- _EXERCISE AIM_: Look through the records below for the line holding "- commit you changes". Write it out exactly, with each following line through the line holding "Daca esti din".
◇ ◇ ◇
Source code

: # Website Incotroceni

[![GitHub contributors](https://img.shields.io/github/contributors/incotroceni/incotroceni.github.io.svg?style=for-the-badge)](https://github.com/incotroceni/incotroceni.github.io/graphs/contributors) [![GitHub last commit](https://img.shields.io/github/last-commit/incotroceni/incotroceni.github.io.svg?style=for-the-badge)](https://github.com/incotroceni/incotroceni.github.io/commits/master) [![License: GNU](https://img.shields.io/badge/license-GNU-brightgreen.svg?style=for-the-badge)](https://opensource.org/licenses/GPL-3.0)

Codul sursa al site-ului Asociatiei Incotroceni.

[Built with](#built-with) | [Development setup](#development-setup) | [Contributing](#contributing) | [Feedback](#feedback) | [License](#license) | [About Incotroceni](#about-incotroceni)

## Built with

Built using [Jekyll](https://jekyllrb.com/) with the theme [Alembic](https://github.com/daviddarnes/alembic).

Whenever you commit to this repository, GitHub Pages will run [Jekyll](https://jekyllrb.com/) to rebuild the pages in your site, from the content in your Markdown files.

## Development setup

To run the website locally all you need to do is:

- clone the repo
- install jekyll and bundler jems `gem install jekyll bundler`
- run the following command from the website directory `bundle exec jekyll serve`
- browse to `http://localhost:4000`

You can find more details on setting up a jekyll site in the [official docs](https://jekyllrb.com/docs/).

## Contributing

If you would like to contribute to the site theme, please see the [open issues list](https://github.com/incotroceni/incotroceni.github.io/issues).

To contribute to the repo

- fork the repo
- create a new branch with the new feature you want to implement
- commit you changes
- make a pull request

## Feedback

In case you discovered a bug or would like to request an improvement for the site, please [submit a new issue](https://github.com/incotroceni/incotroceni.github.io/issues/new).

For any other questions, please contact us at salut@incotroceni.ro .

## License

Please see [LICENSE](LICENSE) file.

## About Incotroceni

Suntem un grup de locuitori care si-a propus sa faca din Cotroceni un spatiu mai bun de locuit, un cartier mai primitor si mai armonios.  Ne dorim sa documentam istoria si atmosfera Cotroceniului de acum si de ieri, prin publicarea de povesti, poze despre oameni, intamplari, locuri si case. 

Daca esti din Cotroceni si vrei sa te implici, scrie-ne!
◇ ◇ ◇
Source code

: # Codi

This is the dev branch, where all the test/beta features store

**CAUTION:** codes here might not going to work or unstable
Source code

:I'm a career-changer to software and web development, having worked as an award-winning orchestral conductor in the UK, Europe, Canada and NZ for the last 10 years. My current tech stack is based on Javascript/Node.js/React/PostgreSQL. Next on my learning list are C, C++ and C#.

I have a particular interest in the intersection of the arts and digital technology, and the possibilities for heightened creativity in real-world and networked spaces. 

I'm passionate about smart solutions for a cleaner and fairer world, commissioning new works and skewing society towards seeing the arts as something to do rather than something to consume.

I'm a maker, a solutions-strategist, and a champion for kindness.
◇ ◇ ◇
- _REPLY TO THE EXERCISE_:
- commit you changes
- make a pull request

## Feedback

In case you discovered a bug or would like to request an improvement for the site, please [submit a new issue](https://github.com/incotroceni/incotroceni.github.io/issues/new).

For any other questions, please contact us at salut@incotroceni.ro .

## License

Please see [LICENSE](LICENSE) file.

## About Incotroceni

Suntem un grup de locuitori care si-a propus sa faca din Cotroceni un spatiu mai bun de locuit, un cartier mai primitor si mai armonios.  Ne dorim sa documentam istoria si atmosfera Cotroceniului de acum si de ieri, prin publicarea de povesti, poze despre oameni, intamplari, locuri si case. 

Daca esti din Cotroceni si vrei sa te implici, scrie-ne!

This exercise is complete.